=== SUPPLIED DATA ===
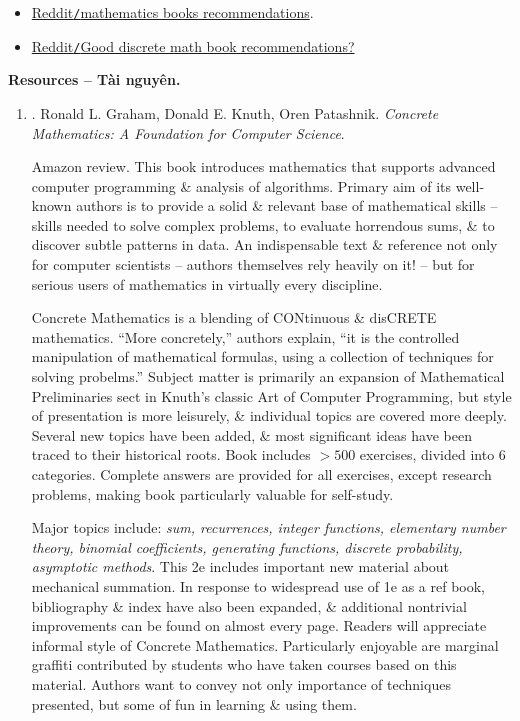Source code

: \documentclass{article}
\begin{document}
\begin{itemize}
	\item \href{https://www.reddit.com/r/math/wiki/faq/#wiki_what_are_some_good_books_on_topic_x.3F}{Reddit{\tt/}mathematics books recommendations}.
	\item \href{https://www.reddit.com/r/math/comments/zo9kzy/good_discrete_math_book_recommendations/}{Reddit{\tt/}Good discrete math book recommendations?}
\end{itemize}
\textbf{\textsf{Resources -- Tài nguyên.}}
\begin{enumerate}
	\item \cite{Graham_Knuth_Patashnik1994}. {\sc Ronald L. Graham, Donald E. Knuth, Oren Patashnik}. {\it Concrete Mathematics: A Foundation for Computer Science}. {}
	
	{\sf Amazon review.} This book introduces mathematics that supports advanced computer programming \& analysis of algorithms. Primary aim of its well-known authors is to provide a solid \& relevant base of mathematical skills -- skills needed to solve complex problems, to evaluate horrendous sums, \& to discover subtle patterns in data. An indispensable text \& reference not only for computer scientists -- authors themselves rely heavily on it! -- but for serious users of mathematics in virtually every discipline.
	
	Concrete Mathematics is a blending of CONtinuous \& disCRETE mathematics. ``More concretely,'' authors explain, ``it is the controlled manipulation of mathematical formulas, using a collection of techniques for solving probelms.'' Subject matter is primarily an expansion of Mathematical Preliminaries sect in {\sc Knuth}'s classic Art of Computer Programming, but style of presentation is more leisurely, \& individual topics are covered more deeply. Several new topics have been added, \& most significant ideas have been traced to their historical roots. Book includes $> 500$ exercises, divided into 6 categories. Complete answers are provided for all exercises, except research problems, making book particularly valuable for self-study.
	
	Major topics include: {\it sum, recurrences, integer functions, elementary number theory, binomial coefficients, generating functions, discrete probability, asymptotic methods}. This 2e includes important new material about mechanical summation. In response to widespread use of 1e as a ref book, bibliography \& index have also been expanded, \& additional nontrivial improvements can be found on almost every page. Readers will appreciate informal style of Concrete Mathematics. Particularly enjoyable are marginal graffiti contributed by students who have taken courses based on this material. Authors want to convey not only importance of techniques presented, but some of fun in learning \& using them.
	

\end{enumerate}
\end{document}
===
From the first line of the entries down to the line with "L. Graham, Donald", print each line exactly; omit any picture.

Source code

: \documentclass{article}
\begin{document}
\begin{itemize}
	\item \href{https://www.reddit.com/r/math/wiki/faq/#wiki_what_are_some_good_books_on_topic_x.3F}{Reddit{\tt/}mathematics books recommendations}.
	\item \href{https://www.reddit.com/r/math/comments/zo9kzy/good_discrete_math_book_recommendations/}{Reddit{\tt/}Good discrete math book recommendations?}
\end{itemize}
\textbf{\textsf{Resources -- Tài nguyên.}}
\begin{enumerate}
	\item \cite{Graham_Knuth_Patashnik1994}. {\sc Ronald L. Graham, Donald E. Knuth, Oren Patashnik}. {\it Concrete Mathematics: A Foundation for Computer Science}. {}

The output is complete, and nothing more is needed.